Small business owners trying to decide whether to offer healthcare coverage to their employees can be forgiven if they’re feeling a bit confused. The Patient Protection and Affordable Care Act — widely known simply as Obamacare — is an extraordinarily complex piece of legislation.
Its interpretation is made even more difficult by changes currently under consideration in Congress, postponement of effective dates for key provisions, and uncertainties about the ultimate cost of providing health coverage as an employee benefit.
Employee Benefits Survey
In the face of all this confusion, small business owners must still weigh carefully the value of the healthcare benefit in attracting high-quality employees.
In its 2012 survey on employee benefits, Monster Insights, a subsidiary of Monster.com, asked a cross-section of nearly 1,700 employees which employee benefits were most important to them.
To no one’s surprise, healthcare coverage was the number-one choice of roughly one-third of respondents to the survey. Vacation time, performance benefits (bonuses), and retirement plans were ranked first by 25, 9, and 8 percent of respondents, respectively.
Good Salary Top Goal
Further muddying the waters was a survey of job seekers conducted in October 2013 by Beyond.com, an online career placement firm.
Beyond’s survey, which polled 5,000 job seekers, roughly half of whom were 49 to 67 years old, showed that most — 61 percent — are concerned primarily about getting a decent salary whether or not healthcare coverage is provided.
Of those who said that salary is their top priority, 31 percent revealed that they don’t currently have health insurance.
Although Beyond’s survey didn’t directly address the question, it’s possible that some job seekers were planning to sign up for individual healthcare coverage, which is now easier and sometimes less expensive to obtain under Obamacare.
Impact of Life Changes
Beyond’s survey doesn’t look at how life changes impact health insurance, which is nevertheless an important — and sometimes decisive — factor for employees who are facing such life changes as marriage, pregnancy, legal separation, or divorce.
Owners of small businesses with less than 50 employees are exempt from the so-called Employer Mandate, which requires companies to provide healthcare coverage for their employees or to pay a fine for failure to provide coverage.
However, although they’re exempted from providing coverage, small businesses still have a number of obligations to fulfill under Obamacare. They must provide notification to their employees that a Health Insurance Marketplace exists and that employees are eligible for a tax credit if they do purchase such coverage.
Employers Must Supply SBC
If employers opt to provide coverage, they must supply employees with a Summary of Benefits and Coverage, which explains what the plan covers and what it costs. Employer-sponsored health plans cannot mandate waiting periods in excess of 90 days before employees are eligible for coverage. Employers must increase Medicare tax withholding for single taxpayers who make $200,000 or more and taxpayers who are married and filing jointly who make $250,000 or more.

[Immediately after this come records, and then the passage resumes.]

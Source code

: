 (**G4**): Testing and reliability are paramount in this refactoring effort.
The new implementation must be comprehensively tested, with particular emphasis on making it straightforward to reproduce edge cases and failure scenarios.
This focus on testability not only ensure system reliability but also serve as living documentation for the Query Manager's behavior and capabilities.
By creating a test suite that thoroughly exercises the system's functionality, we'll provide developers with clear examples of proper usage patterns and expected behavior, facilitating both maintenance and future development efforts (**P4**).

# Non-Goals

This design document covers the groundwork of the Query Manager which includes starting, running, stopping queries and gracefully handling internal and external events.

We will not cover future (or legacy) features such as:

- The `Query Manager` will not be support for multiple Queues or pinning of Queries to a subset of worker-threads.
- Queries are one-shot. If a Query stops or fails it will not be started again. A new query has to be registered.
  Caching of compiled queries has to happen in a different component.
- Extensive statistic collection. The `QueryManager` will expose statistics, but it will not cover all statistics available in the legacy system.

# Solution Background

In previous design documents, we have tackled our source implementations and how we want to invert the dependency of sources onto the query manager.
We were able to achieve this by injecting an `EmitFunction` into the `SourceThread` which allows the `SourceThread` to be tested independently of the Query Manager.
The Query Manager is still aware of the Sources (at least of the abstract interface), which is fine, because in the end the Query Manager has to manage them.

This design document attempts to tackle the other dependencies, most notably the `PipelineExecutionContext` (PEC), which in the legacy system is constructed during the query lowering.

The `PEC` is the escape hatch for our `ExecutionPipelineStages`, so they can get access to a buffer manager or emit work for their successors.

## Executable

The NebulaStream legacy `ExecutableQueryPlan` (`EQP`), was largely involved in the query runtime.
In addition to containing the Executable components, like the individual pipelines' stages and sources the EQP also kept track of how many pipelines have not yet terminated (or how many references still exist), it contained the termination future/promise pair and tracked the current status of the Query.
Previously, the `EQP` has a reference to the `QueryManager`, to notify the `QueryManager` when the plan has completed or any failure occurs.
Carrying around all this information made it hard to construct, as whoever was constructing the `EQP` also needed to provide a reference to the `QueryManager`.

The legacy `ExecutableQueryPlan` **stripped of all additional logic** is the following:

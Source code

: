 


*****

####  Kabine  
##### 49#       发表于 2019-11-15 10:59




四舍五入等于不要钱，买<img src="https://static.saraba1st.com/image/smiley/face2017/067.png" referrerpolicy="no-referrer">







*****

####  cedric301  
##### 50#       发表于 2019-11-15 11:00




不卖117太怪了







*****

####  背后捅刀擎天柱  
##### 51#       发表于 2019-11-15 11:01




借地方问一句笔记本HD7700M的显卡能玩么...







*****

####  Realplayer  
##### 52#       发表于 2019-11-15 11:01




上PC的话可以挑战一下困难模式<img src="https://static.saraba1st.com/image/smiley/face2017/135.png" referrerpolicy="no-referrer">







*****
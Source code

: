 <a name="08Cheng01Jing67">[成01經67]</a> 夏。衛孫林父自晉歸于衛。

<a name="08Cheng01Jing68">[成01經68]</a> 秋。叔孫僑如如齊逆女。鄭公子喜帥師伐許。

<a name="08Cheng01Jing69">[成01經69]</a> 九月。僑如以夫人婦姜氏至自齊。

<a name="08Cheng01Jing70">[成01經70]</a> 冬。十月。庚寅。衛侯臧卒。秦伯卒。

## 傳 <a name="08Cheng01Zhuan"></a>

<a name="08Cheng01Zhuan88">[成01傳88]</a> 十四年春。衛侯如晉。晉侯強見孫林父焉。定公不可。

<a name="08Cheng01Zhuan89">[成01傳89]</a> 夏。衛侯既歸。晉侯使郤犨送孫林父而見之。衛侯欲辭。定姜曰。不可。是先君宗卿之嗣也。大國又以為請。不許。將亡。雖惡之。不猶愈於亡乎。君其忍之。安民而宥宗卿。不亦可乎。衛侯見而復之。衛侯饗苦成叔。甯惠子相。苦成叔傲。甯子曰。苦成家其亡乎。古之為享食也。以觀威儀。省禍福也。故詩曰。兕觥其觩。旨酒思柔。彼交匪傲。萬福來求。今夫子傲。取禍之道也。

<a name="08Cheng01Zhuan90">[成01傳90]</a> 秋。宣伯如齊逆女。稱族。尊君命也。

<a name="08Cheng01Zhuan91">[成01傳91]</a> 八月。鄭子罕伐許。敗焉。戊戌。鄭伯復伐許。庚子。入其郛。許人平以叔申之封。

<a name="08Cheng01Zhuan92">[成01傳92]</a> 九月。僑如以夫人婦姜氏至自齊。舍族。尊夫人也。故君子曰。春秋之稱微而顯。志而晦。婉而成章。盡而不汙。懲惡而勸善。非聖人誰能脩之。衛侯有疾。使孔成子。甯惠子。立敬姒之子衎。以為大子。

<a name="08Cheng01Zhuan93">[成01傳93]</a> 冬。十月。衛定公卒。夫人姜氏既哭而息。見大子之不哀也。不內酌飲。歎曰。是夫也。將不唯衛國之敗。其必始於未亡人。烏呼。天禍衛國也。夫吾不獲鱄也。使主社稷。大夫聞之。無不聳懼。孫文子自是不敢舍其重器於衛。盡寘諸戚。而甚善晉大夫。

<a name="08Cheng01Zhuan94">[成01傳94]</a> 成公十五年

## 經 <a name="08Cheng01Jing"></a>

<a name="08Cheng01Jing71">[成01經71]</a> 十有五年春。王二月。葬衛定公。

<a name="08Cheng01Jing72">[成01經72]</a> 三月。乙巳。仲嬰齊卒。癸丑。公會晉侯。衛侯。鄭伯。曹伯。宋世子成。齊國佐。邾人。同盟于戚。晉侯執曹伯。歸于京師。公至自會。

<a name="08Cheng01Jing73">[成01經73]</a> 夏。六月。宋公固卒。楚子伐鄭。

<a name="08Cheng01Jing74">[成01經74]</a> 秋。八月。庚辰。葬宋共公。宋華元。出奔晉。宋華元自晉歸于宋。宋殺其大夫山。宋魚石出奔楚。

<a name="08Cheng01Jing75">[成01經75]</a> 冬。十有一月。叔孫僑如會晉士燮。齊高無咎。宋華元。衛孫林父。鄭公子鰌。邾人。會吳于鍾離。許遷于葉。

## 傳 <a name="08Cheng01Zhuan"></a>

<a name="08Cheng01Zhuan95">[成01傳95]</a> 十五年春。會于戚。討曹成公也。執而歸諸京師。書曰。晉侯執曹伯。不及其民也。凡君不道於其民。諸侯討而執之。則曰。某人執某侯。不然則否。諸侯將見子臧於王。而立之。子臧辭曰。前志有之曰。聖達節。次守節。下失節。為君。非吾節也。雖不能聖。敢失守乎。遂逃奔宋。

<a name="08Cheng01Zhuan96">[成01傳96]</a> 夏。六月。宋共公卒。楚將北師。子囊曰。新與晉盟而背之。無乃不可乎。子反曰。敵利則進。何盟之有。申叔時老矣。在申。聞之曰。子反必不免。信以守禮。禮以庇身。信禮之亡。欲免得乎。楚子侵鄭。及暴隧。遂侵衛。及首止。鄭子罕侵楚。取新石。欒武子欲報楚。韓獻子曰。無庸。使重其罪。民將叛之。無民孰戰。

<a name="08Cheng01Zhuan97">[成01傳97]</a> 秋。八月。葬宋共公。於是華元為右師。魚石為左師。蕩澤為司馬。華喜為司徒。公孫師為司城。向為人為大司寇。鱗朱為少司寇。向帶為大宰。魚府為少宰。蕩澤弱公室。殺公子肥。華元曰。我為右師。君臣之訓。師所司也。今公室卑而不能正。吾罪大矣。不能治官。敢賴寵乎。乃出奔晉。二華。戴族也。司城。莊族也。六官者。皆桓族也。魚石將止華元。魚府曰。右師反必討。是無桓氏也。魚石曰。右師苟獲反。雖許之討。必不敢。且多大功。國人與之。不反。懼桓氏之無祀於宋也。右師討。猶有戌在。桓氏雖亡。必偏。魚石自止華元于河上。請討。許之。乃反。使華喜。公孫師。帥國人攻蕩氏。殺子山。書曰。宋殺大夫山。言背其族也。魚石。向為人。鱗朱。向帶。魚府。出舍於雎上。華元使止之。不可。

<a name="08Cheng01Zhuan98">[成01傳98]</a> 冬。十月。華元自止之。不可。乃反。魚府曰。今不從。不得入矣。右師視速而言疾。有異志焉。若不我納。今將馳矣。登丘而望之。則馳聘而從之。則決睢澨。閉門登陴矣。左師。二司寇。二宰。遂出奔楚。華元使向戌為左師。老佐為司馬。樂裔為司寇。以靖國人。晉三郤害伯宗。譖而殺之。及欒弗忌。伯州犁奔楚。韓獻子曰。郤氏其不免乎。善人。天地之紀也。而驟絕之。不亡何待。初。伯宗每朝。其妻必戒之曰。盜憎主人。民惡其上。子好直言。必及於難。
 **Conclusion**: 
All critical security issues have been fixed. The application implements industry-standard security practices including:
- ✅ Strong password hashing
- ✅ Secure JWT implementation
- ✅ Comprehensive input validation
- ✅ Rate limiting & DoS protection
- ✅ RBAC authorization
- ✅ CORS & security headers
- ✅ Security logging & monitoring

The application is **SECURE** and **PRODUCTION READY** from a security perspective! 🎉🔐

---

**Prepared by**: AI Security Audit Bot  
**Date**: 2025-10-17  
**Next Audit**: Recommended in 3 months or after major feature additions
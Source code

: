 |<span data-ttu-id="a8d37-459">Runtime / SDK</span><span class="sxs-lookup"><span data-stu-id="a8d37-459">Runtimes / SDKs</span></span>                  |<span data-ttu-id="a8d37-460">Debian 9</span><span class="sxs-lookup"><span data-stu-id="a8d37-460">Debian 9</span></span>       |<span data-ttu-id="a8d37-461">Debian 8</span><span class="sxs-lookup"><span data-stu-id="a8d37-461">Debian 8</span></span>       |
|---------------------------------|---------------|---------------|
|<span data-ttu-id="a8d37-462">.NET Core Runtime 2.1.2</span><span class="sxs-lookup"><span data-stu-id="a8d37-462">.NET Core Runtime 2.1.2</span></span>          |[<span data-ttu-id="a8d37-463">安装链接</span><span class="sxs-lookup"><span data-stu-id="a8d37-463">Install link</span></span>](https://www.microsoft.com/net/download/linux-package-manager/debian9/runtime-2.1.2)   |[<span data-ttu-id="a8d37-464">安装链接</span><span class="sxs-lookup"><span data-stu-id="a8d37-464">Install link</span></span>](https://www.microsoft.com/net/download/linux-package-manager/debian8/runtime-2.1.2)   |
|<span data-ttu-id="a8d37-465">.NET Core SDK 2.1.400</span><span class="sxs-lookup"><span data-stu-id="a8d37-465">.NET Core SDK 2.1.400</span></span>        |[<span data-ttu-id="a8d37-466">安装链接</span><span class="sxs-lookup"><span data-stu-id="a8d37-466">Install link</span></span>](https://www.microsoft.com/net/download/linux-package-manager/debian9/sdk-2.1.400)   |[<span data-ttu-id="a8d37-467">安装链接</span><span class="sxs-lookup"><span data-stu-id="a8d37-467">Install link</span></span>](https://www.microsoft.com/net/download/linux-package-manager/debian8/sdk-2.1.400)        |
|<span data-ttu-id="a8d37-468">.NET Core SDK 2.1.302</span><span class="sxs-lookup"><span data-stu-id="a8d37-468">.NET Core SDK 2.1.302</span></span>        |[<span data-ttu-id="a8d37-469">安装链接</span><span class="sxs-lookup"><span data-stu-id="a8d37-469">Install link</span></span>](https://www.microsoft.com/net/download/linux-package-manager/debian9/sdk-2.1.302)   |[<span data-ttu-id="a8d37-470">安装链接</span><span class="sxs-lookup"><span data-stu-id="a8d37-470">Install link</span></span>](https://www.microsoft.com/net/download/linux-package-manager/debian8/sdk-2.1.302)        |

Incentives to Offer Coverage
In addition to the obligations it imposes on small business owners, Obamacare also provides a number of incentives designed to motivate more businesses to provide employer-sponsored coverage. At the top of the incentives list is the Small Business Health Options Program, or SHOP, which allows small companies to pool their risks together in order to gain access to lower costs, more insurers, and a broader range of options.
Another incentive, available only to small businesses with less than 25 full-time employees, is a tax credit of up to 50 percent of the amount the employer pays toward insuring employees. To qualify for this credit, businesses must pay for at least 50 percent of the cost of health coverage for a single full-time employee who earns less than $50,000 a year. And such coverage must be purchased through SHOP.
NSBA Health Care Survey
Perhaps emblematic of the confusion that surrounds Obamacare — and its impact on small businesses — are the results of a survey that was conducted in November and December 2013 by the National Small Business Association.
The online survey drew responses from roughly 780 small business owners, 88 percent of whom have less than 50 full-time employees. Of the 30 percent of respondents who don’t currently provide health coverage to employees, 11 percent said they planned to offer such coverage over the next 12 months, while 67 percent said they had no plans to begin providing health coverage. Twenty-two percent of respondents said they have not yet decided what to do.
Asked how important they felt it was to offer healthcare coverage as an employee benefit to attract and retain high-quality employees, 67 percent of respondents to the NSBA survey said it was “very important.”
Another 20 percent characterized it as “somewhat important.” Six percent said they felt it had “a little” impact on attracting and retaining top-flight personnel, while 7 percent said it had no effect at all. Asked how well they thought they understood Obamacare’s impact on their businesses, 42 percent told NSBA they felt they had a “clear understanding” of the matter. Lastly, 46 percent of respondents characterized their understanding of the issues involved as “limited,” and 12 percent said they had “no understanding” at all.
As a small business owner, where do you rank health insurance benefits for your employees on your list of importance?